▸ Supplied data:

*** Begin section ***

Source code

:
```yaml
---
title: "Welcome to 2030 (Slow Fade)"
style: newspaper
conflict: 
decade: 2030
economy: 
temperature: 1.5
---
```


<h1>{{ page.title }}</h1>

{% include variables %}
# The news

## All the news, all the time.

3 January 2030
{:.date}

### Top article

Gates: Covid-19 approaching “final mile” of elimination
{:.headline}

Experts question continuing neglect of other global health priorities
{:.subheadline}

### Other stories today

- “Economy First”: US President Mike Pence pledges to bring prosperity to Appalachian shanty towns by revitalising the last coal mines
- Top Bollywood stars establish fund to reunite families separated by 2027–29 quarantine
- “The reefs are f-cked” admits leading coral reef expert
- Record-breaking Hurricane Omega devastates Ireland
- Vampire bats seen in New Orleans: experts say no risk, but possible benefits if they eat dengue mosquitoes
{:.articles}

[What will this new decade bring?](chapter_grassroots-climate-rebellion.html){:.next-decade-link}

*** End section ***
*** Begin section ***

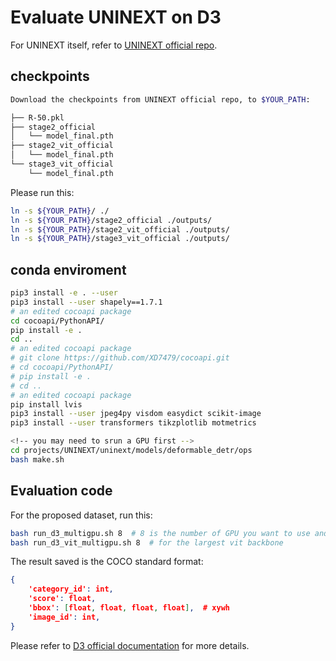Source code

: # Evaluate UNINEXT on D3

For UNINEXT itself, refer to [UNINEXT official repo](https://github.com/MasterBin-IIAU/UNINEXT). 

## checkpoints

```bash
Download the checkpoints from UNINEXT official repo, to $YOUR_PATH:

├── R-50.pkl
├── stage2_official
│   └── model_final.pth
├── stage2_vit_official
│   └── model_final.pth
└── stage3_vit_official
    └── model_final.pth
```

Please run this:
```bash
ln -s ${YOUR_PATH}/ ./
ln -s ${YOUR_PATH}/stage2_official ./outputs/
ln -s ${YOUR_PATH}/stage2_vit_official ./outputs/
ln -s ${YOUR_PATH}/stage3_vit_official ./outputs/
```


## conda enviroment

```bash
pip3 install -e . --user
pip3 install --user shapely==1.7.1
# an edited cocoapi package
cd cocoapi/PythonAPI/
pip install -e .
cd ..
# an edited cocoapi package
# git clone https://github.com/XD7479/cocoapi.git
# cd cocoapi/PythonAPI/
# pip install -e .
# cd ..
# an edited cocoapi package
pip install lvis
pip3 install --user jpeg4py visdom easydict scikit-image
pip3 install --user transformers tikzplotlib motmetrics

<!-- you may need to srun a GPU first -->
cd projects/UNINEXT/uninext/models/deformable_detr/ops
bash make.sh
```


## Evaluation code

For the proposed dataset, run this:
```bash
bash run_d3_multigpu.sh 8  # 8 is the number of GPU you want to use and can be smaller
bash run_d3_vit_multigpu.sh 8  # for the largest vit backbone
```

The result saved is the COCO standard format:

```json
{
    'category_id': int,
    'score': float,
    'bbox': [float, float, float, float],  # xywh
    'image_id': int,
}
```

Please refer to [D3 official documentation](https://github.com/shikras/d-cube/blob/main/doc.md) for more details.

*** End section ***

▸ Task details: Take the lines above from the one containing "- Vampire bats" down to the one containing "[What will this", and transcribe them exactly, both ends included.

▸ Solution:
- Vampire bats seen in New Orleans: experts say no risk, but possible benefits if they eat dengue mosquitoes
{:.articles}

[What will this new decade bring?](chapter_grassroots-climate-rebellion.html){:.next-decade-link}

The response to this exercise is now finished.